【うるま】中部農林高校の熱帯資源科の生徒が、動物愛護管理センターに保護された殺処分間近の犬を引き取り、人の治療やリハビリで活躍するセラピー犬を育てている。昨年4月に引き取った犬は「ひまわり」と名付けられ、約1年間の訓練の末、今年2月にセラピー犬の認定試験に合格。生徒はひまわりを連れて小中学校へ出向き、ペットを飼う責任や命の大切さを呼び掛けている。(松田麗香)

セラピー犬を育成する動物介在活動チーム。前列左から4頭目がひまわり=うるま市の中部農林高校

 中心メンバーは、セラピー犬を育成する部活動「動物介在活動チーム」の8人。飼育する動物は教材として県費で買うことが決まっており、これまでは「セラピー犬の資質がある」とされる血統書付きの犬を買って育てていた。

 保護された犬を育て始めたのは、地域の産業まつりでセラピー犬の触れ合い体験を開いた際、客に「殺処分される犬はたくさんいるのに血統書付きを買っている」と指摘されたのがきっかけ。「動物愛護を考えてもらうきっかけにしたい」と2012年8月から活動を始めた。

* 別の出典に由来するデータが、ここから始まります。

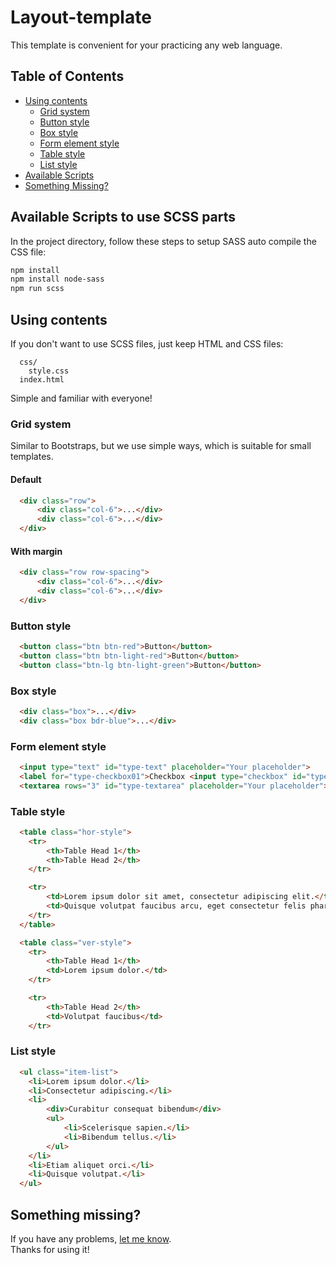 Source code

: # Layout-template
This template is convenient for your practicing any web language.

## Table of Contents
- [Using contents](#using-content)
  - [Grid system](#grid-system)
  - [Button style](#button-style)
  - [Box style](#box-style)
  - [Form element style](#form-element-style)
  - [Table style](#table-style)
  - [List style](#list-style)
- [Available Scripts](#available-scripts)
- [Something Missing?](#something-missing)

## Available Scripts to use SCSS parts
In the project directory, follow these steps to setup SASS auto compile the CSS file:

```sh
npm install
npm install node-sass
npm run scss
```

## Using contents
If you don't want to use SCSS files, just keep HTML and CSS files:
```
  css/
    style.css
  index.html
```

Simple and familiar with everyone!

### Grid system
Similar to Bootstraps, but we use simple ways, which is suitable for small templates.
#### Default
```html
  <div class="row">
      <div class="col-6">...</div>
      <div class="col-6">...</div>
  </div>
```

#### With margin
```html
  <div class="row row-spacing">
      <div class="col-6">...</div>
      <div class="col-6">...</div>
  </div>
```

### Button style
```html
  <button class="btn btn-red">Button</button>
  <button class="btn btn-light-red">Button</button>
  <button class="btn-lg btn-light-green">Button</button>
```

### Box style
```html
  <div class="box">...</div>
  <div class="box bdr-blue">...</div>
```

### Form element style
```html
  <input type="text" id="type-text" placeholder="Your placeholder">
  <label for="type-checkbox01">Checkbox <input type="checkbox" id="type-checkbox01" checked="checked"></label>
  <textarea rows="3" id="type-textarea" placeholder="Your placeholder"></textarea>
```

### Table style
```html
  <table class="hor-style">
    <tr>
        <th>Table Head 1</th>
        <th>Table Head 2</th>
    </tr>

    <tr>
        <td>Lorem ipsum dolor sit amet, consectetur adipiscing elit.</td>
        <td>Quisque volutpat faucibus arcu, eget consectetur felis pharetra quis.</td>
    </tr>
  </table>

  <table class="ver-style">
    <tr>
        <th>Table Head 1</th>
        <td>Lorem ipsum dolor.</td>
    </tr>

    <tr>
        <th>Table Head 2</th>
        <td>Volutpat faucibus</td>
    </tr>
```

### List style
```html
  <ul class="item-list">
    <li>Lorem ipsum dolor.</li>
    <li>Consectetur adipiscing.</li>
    <li>
        <div>Curabitur consequat bibendum</div>
        <ul>
            <li>Scelerisque sapien.</li>
            <li>Bibendum tellus.</li>
        </ul>
    </li>
    <li>Etiam aliquet orci.</li>
    <li>Quisque volutpat.</li>
  </ul>
```

## Something missing?

If you have any problems, [let me know](https://github.com/hocwebchuan/Layout-theme-basic/issues).<br>
Thanks for using it! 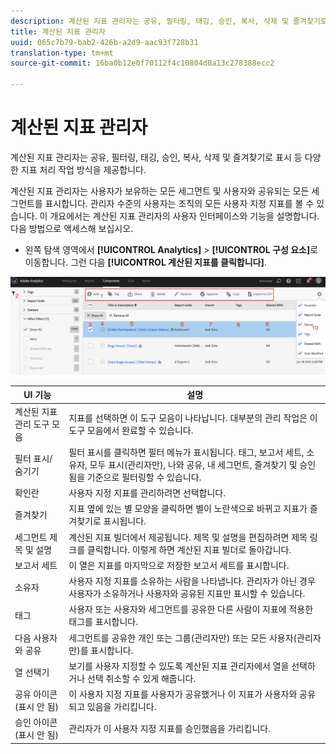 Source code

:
 ```yaml
---
description: 계산된 지표 관리자는 공유, 필터링, 태깅, 승인, 복사, 삭제 및 즐겨찾기로 표시 등 다양한 지표 처리 작업 방식을 제공합니다.
title: 계산된 지표 관리자
uuid: 065c7b79-bab2-426b-a2d9-aac93f728b31
translation-type: tm+mt
source-git-commit: 16ba0b12e0f70112f4c10804d0a13c278388ecc2

---
```



# 계산된 지표 관리자

계산된 지표 관리자는 공유, 필터링, 태깅, 승인, 복사, 삭제 및 즐겨찾기로 표시 등 다양한 지표 처리 작업 방식을 제공합니다.

계산된 지표 관리자는 사용자가 보유하는 모든 세그먼트 및 사용자와 공유되는 모든 세그먼트를 표시합니다. 관리자 수준의 사용자는 조직의 모든 사용자 지정 지표를 볼 수 있습니다. 이 개요에서는 계산된 지표 관리자의 사용자 인터페이스와 기능을 설명합니다. 다음 방법으로 액세스해 보십시오.

* 왼쪽 탐색 영역에서 **[!UICONTROL Analytics]** > **[!UICONTROL 구성 요소]**&#x200B;로 이동합니다. 그런 다음 **[!UICONTROL 계산된 지표를 클릭합니다]**.

![](assets/calcmet_mgr_ui.png)

| UI 기능 | 설명 |
|---|---|
| 계산된 지표 관리 도구 모음 | 지표를 선택하면 이 도구 모음이 나타납니다. 대부분의 관리 작업은 이 도구 모음에서 완료할 수 있습니다. |
| 필터 표시/숨기기 | 필터 표시를 클릭하면 필터 메뉴가 표시됩니다. 태그, 보고서 세트, 소유자, 모두 표시(관리자만), 나와 공유, 내 세그먼트, 즐겨찾기 및 승인됨을 기준으로 필터링할 수 있습니다. |
| 확인란 | 사용자 지정 지표를 관리하려면 선택합니다. |
| 즐겨찾기 | 지표 옆에 있는 별 모양을 클릭하면 별이 노란색으로 바뀌고 지표가 즐겨찾기로 표시됩니다. |
| 세그먼트 제목 및 설명 | 계산된 지표 빌더에서 제공됩니다. 제목 및 설명을 편집하려면 제목 링크를 클릭합니다. 이렇게 하면 계산된 지표 빌더로 돌아갑니다. |
| 보고서 세트 | 이 열은 지표를 마지막으로 저장한 보고서 세트를 표시합니다. |
| 소유자 | 사용자 지정 지표를 소유하는 사람을 나타냅니다. 관리자가 아닌 경우 사용자가 소유하거나 사용자와 공유된 지표만 표시할 수 있습니다. |
| 태그 | 사용자 또는 사용자와 세그먼트를 공유한 다른 사람이 지표에 적용한 태그를 표시합니다. |
| 다음 사용자와 공유 | 세그먼트를 공유한 개인 또는 그룹(관리자만) 또는 모든 사용자(관리자만)를 표시합니다. |
| 열 선택기 | 보기를 사용자 지정할 수 있도록 계산된 지표 관리자에서 열을 선택하거나 선택 취소할 수 있게 해줍니다. |
| 공유 아이콘(표시 안 됨) | 이 사용자 지정 지표를 사용자가 공유했거나 이 지표가 사용자와 공유되고 있음을 가리킵니다. |
| 승인 아이콘(표시 안 됨) | 관리자가 이 사용자 지정 지표를 승인했음을 가리킵니다. |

 犬を保護する動物愛護管理センターは、規則で複数の犬を飼育する相手に譲渡していないが、校内で飼育する目的や犬舎、飼育する犬の犬種などをまとめた嘆願書を受け、特例として生後約2カ月の雑種(ひまわり)を譲った。

 初めは警戒心が強く人にほえることも多かったが、学校で多くの人と触れ合う中で人懐っこい犬に成長。認定試験は100点満点中96点を取る優秀な成績で合格した。

 メンバーの一人で3月に同校を卒業した西村藍海さん(18)は「保護犬の引き取り先になるのではなく、人のパートナーとして犬の可能性や魅力を伝えるのが目的」と話す。

 現在、その思いを下級生らが引き継ぎ、ひまわりやほかの犬と一緒に学校などを訪問。さらに、活動をより広く知らせようとヒマワリの花を栽培し、地域に配る計画だ。